Military Roads: (1759-1781)
Military roads were the first long distance routes of land travel in what was to become Vermont. They are significant both as military highways and as subsequent routes of settlement. The first was the Crown Point Military Road, built by the English during the French and Indian War. Constructed in 1759-60, the road provided the English with a means of land transportation over the Green Mountains between their northernmost fort on the Connecticut River in Charlestown, N.H. and the garrison at Crown Point on Lake Champlain. The second was the Mount Independence-Hubbardton Military Road which was constructed during the American Revolution. It was built in 1776 by the American Army and ran from Mount Independence in Orwell to make the connection with the Crown Point Road at Rutland Falls. The Bayley-Hazen Mililtary Road was also constructed during the American Revolution. Built between 1776-79, it was conceived as an aid to invade Canada by means of an unoccupied and more direct route than the British-controlled Champlain Valley. The road as completed stretched 54 miles over mostly high ground from Wells River to Hazen's Notch. In the course of building these early military roads, blockhouses and forts were built with relative frequency. Stone mile markers were also placed along each of the routes, and major camps were set up at regular intervals. Today, most of these sites remain as potentially valuable archeological sites.

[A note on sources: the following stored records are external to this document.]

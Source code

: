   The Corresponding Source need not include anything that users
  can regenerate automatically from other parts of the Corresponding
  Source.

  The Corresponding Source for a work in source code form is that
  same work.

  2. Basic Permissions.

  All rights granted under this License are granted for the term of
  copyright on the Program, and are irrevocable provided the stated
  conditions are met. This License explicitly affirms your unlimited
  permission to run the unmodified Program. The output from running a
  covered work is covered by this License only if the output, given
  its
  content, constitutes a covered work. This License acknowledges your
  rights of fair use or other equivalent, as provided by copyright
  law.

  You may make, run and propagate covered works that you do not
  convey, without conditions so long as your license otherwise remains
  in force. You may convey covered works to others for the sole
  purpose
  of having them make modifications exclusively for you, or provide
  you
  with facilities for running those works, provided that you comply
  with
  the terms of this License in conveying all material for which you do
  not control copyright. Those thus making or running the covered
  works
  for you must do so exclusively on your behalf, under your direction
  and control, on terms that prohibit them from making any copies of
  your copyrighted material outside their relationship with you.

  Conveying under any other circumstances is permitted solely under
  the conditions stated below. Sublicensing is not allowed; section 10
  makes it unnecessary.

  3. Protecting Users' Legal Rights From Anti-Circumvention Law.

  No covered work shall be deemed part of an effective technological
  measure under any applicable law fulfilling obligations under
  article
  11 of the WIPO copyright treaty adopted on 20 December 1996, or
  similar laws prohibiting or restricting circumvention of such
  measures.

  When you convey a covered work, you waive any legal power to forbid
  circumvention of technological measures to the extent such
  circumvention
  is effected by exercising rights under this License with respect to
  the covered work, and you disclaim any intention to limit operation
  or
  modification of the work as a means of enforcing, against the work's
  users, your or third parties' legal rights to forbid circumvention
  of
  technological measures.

Water Transportation and Commerce: (1790-1940)
Larrabee's Point, Vermont
Vermont's water routes were first used by Native American people as early as 10,500 B.C. when Lake Champlain was still a saltwater sea. With the rapid settlement of the Champlain Valley at the close of the American Revolution the lake became a dominant corridor for transportation and market shipments north to Canada. The Connecticut River was also a major corridor early on to points south, carrying lumber rafts, and flatboats weighted with cargo to New Hampshire and Massachussetts. After the construction of the Bellows Falls (1802) and Champlain (1823) Canals, and the advent of steam-powered boats during the first decade of the 19th century, both water routes bustled with passenger and freight carriers. A number of ports along the Vermont shores of Lake Champlain developed into busy centers of commerce and shipbuilding, and storage depots, shipyards, mills, taverns and hotels were built to accommodate the various kinds of traffic. After 1850 the railroad eclipsed these water corridors as the major transportation routes. By the late 19th century lake commerce had largely given way to pleasure boating and commuter traffic.
South Royalton, Vermont
Although Vermont railroad companies were being chartered as early as 1832, it was not until 1848 that the first tracks were opened by the Vermont Central Railroad from White River to Bethel. By 1855 over 500 miles of track had been constructed. Prior to the Civil War the basic north-south spines of the Vermont railroad network were completed. Railroad construction ceased during the Civil War, then started up again in the 1870s with the construction of east-west lines linking the major routes. At the close of the 19th century Vermont had approximately 1,000 miles of steam rails, and 75 miles of electric rails. Every county had one or more railroads, and of 248 towns and cities in Vermont less than 100 were without rails. The railroad brought dramatic changes to the Vermont landscape. It created new towns, prompted the decline of others, and stimulated the development of key industries such as dairying, stone quarrying, and tourism. The advent of the automobile in the early 20th century eclipsed the role of the railroad, though it continues to be used for freight and limited passenger service to this day.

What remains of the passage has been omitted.